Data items
*** Block opens ***
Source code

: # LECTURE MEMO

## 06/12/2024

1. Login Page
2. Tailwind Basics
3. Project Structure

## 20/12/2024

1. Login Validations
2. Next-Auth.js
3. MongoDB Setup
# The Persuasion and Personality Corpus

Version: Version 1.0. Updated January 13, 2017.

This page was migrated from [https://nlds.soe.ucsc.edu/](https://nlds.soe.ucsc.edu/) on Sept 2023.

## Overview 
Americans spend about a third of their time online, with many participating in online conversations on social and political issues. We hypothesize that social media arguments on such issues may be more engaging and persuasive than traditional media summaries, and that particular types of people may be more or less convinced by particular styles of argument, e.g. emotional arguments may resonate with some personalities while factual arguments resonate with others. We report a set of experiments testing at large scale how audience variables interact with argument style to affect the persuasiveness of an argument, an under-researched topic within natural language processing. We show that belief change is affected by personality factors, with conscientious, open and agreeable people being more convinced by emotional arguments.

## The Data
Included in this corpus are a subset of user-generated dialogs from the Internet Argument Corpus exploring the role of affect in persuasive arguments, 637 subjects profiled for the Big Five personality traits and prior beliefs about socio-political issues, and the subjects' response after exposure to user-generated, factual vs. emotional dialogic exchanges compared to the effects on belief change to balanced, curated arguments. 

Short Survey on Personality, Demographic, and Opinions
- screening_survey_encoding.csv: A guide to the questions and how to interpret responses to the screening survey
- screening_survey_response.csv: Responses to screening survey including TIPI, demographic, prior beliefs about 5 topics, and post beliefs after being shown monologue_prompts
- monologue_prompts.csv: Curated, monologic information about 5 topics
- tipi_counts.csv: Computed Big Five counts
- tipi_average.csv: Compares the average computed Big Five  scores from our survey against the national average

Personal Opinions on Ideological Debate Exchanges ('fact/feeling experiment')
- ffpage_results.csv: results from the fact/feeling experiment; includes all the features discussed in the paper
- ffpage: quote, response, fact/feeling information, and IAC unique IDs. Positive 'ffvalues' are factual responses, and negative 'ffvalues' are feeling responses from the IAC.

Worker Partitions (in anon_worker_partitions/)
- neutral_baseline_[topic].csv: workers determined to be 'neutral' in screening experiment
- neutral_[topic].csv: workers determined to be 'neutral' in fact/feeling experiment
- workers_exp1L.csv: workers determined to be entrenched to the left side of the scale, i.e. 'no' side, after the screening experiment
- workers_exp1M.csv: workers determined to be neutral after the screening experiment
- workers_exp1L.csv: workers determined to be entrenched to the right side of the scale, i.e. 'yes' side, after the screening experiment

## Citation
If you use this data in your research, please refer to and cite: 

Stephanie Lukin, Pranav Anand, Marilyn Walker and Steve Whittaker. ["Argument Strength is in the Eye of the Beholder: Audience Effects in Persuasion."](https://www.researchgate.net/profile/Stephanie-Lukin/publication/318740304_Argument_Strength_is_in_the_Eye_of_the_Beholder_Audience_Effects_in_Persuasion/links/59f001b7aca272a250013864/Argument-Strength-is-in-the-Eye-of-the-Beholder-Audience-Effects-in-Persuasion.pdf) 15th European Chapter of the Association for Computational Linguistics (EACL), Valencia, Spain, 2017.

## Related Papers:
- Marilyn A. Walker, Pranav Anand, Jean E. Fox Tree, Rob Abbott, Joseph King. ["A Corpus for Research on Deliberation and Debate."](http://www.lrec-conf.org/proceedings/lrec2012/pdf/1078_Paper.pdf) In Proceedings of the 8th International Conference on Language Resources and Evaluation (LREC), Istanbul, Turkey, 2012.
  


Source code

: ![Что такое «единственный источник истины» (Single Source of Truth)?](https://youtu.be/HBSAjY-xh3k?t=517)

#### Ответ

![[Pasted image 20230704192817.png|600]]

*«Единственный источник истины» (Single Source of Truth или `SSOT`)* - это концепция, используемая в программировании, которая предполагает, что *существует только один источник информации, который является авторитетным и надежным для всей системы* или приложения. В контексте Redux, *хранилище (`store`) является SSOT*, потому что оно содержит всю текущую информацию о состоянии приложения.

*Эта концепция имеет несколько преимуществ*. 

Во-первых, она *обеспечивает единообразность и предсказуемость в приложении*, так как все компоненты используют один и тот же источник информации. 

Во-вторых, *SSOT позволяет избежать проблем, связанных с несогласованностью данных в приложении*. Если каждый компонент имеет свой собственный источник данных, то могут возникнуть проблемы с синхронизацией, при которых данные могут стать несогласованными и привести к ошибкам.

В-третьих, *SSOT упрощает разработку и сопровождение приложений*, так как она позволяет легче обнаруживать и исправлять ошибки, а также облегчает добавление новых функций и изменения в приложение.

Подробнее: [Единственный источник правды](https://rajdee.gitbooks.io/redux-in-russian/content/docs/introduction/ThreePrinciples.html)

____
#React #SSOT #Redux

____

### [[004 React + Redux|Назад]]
*** Block closes ***
Only those lines of the entries above that run from the line containing "## Overview" to the line containing "## The Data", both included, should be transcribed exactly.

## Overview 
Americans spend about a third of their time online, with many participating in online conversations on social and political issues. We hypothesize that social media arguments on such issues may be more engaging and persuasive than traditional media summaries, and that particular types of people may be more or less convinced by particular styles of argument, e.g. emotional arguments may resonate with some personalities while factual arguments resonate with others. We report a set of experiments testing at large scale how audience variables interact with argument style to affect the persuasiveness of an argument, an under-researched topic within natural language processing. We show that belief change is affected by personality factors, with conscientious, open and agreeable people being more convinced by emotional arguments.

## The Data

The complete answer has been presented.